WORK TO BE COMPLETED
The answer must be every line from the entries below that contains "running".

--- RECORDS FOR THIS EXERCISE ---

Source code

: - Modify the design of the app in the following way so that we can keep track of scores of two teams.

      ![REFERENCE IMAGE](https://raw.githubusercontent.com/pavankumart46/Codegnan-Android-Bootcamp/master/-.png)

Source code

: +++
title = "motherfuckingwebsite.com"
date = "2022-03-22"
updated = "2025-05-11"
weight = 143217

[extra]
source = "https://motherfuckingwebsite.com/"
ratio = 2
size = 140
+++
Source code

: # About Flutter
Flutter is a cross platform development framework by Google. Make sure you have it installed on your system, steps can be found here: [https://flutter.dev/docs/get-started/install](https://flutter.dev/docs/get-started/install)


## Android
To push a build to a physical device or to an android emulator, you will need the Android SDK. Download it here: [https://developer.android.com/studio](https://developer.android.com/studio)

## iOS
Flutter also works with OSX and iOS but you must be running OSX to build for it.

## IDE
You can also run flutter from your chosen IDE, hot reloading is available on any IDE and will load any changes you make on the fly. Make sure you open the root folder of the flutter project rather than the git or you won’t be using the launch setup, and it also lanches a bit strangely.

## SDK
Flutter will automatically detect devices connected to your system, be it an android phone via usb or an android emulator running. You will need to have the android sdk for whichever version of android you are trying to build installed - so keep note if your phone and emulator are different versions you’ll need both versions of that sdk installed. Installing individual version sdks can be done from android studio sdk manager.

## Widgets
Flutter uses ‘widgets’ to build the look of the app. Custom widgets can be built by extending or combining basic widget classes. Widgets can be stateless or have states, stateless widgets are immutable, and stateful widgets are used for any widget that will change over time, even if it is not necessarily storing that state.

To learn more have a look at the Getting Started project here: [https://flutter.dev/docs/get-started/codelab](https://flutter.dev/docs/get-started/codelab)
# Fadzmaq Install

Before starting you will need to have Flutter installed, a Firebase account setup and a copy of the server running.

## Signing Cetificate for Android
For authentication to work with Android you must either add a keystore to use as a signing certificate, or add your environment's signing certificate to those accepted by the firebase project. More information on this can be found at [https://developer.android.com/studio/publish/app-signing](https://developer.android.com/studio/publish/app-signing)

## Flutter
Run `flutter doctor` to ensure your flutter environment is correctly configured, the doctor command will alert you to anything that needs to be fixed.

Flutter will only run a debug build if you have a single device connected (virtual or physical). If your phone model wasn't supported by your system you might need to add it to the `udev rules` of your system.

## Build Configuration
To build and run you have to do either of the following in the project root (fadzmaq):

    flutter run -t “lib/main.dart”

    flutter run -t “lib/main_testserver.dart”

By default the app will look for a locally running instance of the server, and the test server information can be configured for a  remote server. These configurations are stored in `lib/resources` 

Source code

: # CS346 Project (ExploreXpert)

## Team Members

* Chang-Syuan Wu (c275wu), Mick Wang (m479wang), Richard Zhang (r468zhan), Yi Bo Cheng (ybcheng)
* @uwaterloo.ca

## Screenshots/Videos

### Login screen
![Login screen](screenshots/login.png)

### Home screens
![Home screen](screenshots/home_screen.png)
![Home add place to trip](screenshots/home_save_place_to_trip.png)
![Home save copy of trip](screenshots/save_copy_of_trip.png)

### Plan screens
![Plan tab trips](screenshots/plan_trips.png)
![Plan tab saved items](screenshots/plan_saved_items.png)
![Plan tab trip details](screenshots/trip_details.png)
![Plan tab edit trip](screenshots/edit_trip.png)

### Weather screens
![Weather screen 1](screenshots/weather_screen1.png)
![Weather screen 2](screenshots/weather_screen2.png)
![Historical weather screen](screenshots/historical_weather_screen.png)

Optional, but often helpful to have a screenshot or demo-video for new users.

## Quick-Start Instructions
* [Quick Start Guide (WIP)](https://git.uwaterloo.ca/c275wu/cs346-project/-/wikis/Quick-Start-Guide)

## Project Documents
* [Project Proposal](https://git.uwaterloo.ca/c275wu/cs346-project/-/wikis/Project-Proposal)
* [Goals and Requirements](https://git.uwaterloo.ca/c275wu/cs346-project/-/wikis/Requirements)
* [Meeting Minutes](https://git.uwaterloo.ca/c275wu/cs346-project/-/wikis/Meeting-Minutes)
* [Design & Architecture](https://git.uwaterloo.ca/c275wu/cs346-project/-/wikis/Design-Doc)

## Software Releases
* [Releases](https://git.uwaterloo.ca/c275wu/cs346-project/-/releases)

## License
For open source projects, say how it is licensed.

---

WRITTEN SOLUTION
Flutter also works with OSX and iOS but you must be running OSX to build for it.
Flutter will automatically detect devices connected to your system, be it an android phone via usb or an android emulator running. You will need to have the android sdk for whichever version of android you are trying to build installed - so keep note if your phone and emulator are different versions you’ll need both versions of that sdk installed. Installing individual version sdks can be done from android studio sdk manager.
Before starting you will need to have Flutter installed, a Firebase account setup and a copy of the server running.
By default the app will look for a locally running instance of the server, and the test server information can be configured for a  remote server. These configurations are stored in `lib/resources` 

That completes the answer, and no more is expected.